Die not, poor death, nor yet canst thou kill me.
~ John Donne
I was driving home from work. Just another night that followed a dreary, gray January day. Same old, same old. Ennui had set in, and an overall vague depression.
At least I was almost home. Though my house was now empty; all the family that lived there besides me had moved across the country. So even the prospect of home wasn’t that thrilling.
I was in the middle lane, three exits from mine, on the Meadowbrook Parkway. I got over to my right, just like I’d done thousands of times before.
Only…my car wasn’t turning right. My car was turning left. My body filled with the ringing of adrenaline before my brain realized what was happening.
Maybe I’d gotten distracted. Please tell me I’d gotten distracted. I turned the wheel right again, and this time, my car started waving around the road like a belly dancer.
Then time seemed to stand still. I lost a friend whom I won’t name. He lost control of his car on a highway. In those split seconds that felt like forever, I clearly remember my own voice in my head: “This is how (friend) died.” I heard it as I veered further and further to the left, and as an SUV whizzed past me to my right.
I knew at any moment I’d hear the horrid sound of metal crunching, as other cars would follow the SUV and smash into mine. Then I heard a screaming in my head:
FOCUS! GET AWAY FROM THE MEDIAN!
I was so close to the median. My car wasn’t responding to anything that I did. It was dancing all over the parkway, dancing towards the concrete wall at a rapid speed.
I cried out in a voice so terribly weak from fear the shortest prayer I’d ever uttered, “Jesus?” One word, a prayer for help, a prayer to not be scared, and a prayer for my soul if I died. One word was all I had time for; I had to FOCUS.

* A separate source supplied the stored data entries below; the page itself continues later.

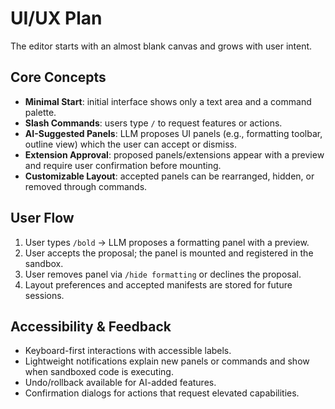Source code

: # UI/UX Plan

The editor starts with an almost blank canvas and grows with user intent.

## Core Concepts
- **Minimal Start**: initial interface shows only a text area and a command palette.
- **Slash Commands**: users type `/` to request features or actions.
- **AI-Suggested Panels**: LLM proposes UI panels (e.g., formatting toolbar, outline view) which the user can accept or dismiss.
- **Extension Approval**: proposed panels/extensions appear with a preview and require user confirmation before mounting.
- **Customizable Layout**: accepted panels can be rearranged, hidden, or removed through commands.

## User Flow
1. User types `/bold` → LLM proposes a formatting panel with a preview.
2. User accepts the proposal; the panel is mounted and registered in the sandbox.
3. User removes panel via `/hide formatting` or declines the proposal.
4. Layout preferences and accepted manifests are stored for future sessions.

## Accessibility & Feedback
- Keyboard-first interactions with accessible labels.
- Lightweight notifications explain new panels or commands and show when sandboxed code is executing.
- Undo/rollback available for AI-added features.
- Confirmation dialogs for actions that request elevated capabilities.
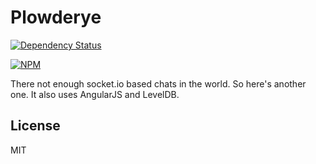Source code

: Plowderye
==========
[![Dependency Status](https://david-dm.org/basti1302/plowderye.png)](https://david-dm.org/basti1302/plowderye)

[![NPM](https://nodei.co/npm/plowderye.png?downloads=true&stars=true)](https://nodei.co/npm/plowderye/)

There not enough socket.io based chats in the world. So here's another one. It also uses AngularJS and LevelDB.

License
-------
MIT

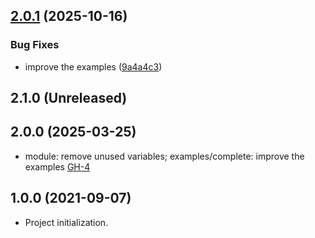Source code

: ## [2.0.1](https://github.com/alibabacloud-automation/terraform-alicloud-ga-slb-ecs-cdn-oss/compare/v2.0.0...v2.0.1) (2025-10-16)


### Bug Fixes

* improve the examples ([9a4a4c3](https://github.com/alibabacloud-automation/terraform-alicloud-ga-slb-ecs-cdn-oss/commit/9a4a4c32df008839a4e98408b9c0d3c95c3c7d65))

## 2.1.0 (Unreleased)
## 2.0.0 (2025-03-25)

- module: remove unused variables; examples/complete: improve the examples [GH-4](https://github.com/alibabacloud-automation/terraform-alicloud-ga-slb-ecs-cdn-oss/pull/4)

## 1.0.0 (2021-09-07)

- Project initialization.
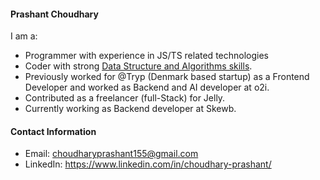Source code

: #### Prashant Choudhary 

I am a:

- Programmer with experience in JS/TS related technologies 
- Coder with strong [Data Structure and Algorithms skills](https://leetcode.com/u/prashant5600/).
- Previously worked for @Tryp (Denmark based startup) as a Frontend Developer and worked as Backend and AI developer at o2i.
- Contributed as a freelancer (full-Stack) for Jelly.
- Currently working as Backend developer at Skewb.
#### Contact Information

- Email: choudharyprashant155@gmail.com
- LinkedIn: https://www.linkedin.com/in/choudhary-prashant/



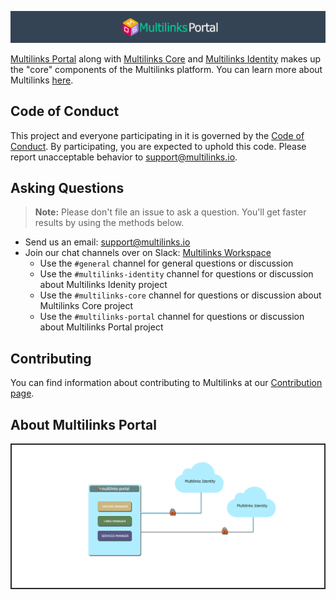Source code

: ![Multilinks Portal Header Image](doc_assets/portal_doc_header.png "Portal header image")

[Multilinks Portal](https://github.com/ChrisDinhNZ/MultilinksPortal/blob/master/README.md) along with [Multilinks Core](https://github.com/ChrisDinhNZ/MultilinksCore/blob/master/README.md) and [Multilinks Identity](https://github.com/ChrisDinhNZ/MultilinksIdentity/blob/master/README.md) makes up the "core" components of the Multilinks platform. You can learn more about Multilinks [here](https://github.com/ChrisDinhNZ/MultilinksCore/blob/master/ABOUT_MULTILINKS.md).

## Code of Conduct

This project and everyone participating in it is governed by the [Code of Conduct](CODE_OF_CONDUCT.md). By participating, you are expected to uphold this code. Please report unacceptable behavior to [support@multilinks.io](mailto:support@multilinks.io).

## Asking Questions

> **Note:** Please don't file an issue to ask a question. You'll get faster results by using the methods below.

* Send us an email: [support@multilinks.io](mailto:support@multilinks.io)
* Join our chat channels over on Slack: [Multilinks Workspace](https://join.slack.com/t/multilinks/shared_invite/enQtNzQxODE0NzMzMjgzLWU0ZjM1MjZiNzU1YTc1OWFjNWRlZWJmNmY0YTJmOGIzMDM1ZWJhYTliNjU3ZjM4NDMxZjc0MzY5NDNjYjllZWI)
   + Use the `#general` channel for general questions or discussion
   + Use the `#multilinks-identity` channel for questions or discussion about Multilinks Idenity project
   + Use the `#multilinks-core` channel for questions or discussion about Multilinks Core project
   + Use the `#multilinks-portal` channel for questions or discussion about Multilinks Portal project

## Contributing

You can find information about contributing to Multilinks at our [Contribution page](CONTRIBUTING.md).

## About Multilinks Portal

![About Multilinks Portal](doc_assets/about_multilinks_portal.png "About Multilinks Portal")
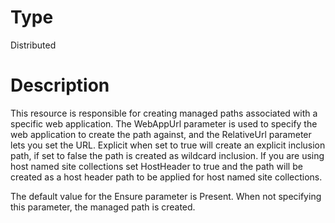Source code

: # Type

Distributed

# Description

This resource is responsible for creating managed paths associated with a
specific web application. The WebAppUrl parameter is used to specify the web
application to create the path against, and the RelativeUrl parameter lets you
set the URL. Explicit when set to true will create an explicit inclusion path,
if set to false the path is created as wildcard inclusion. If you are using
host named site collections set HostHeader to true and the path will be
created as a host header path to be applied for host named site collections.

The default value for the Ensure parameter is Present. When not specifying this
parameter, the managed path is created.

Every ounce of adrenaline that I had and that I could summon, every bit of strength that was in me, I threw into fighting with the wheel to go right. I willed the car with my entire body, mind, and soul to GO TO THE RIGHT. It felt like when you first try to get the teacups to spin at an amusement park, the same resistance.
Finally, it responded. It spun around, but it went right until I stopped with a crash. I’d smashed into the guardrail.
And time stood still again.
I wasn’t dead.
I turned my head to the right. Every single car was stopped, many feet back. They waited. I put my car in reverse, terrified to have it move again, but knowing I could go really slow, at least. I looked at the guardrail and was amazed to see that it was fully intact.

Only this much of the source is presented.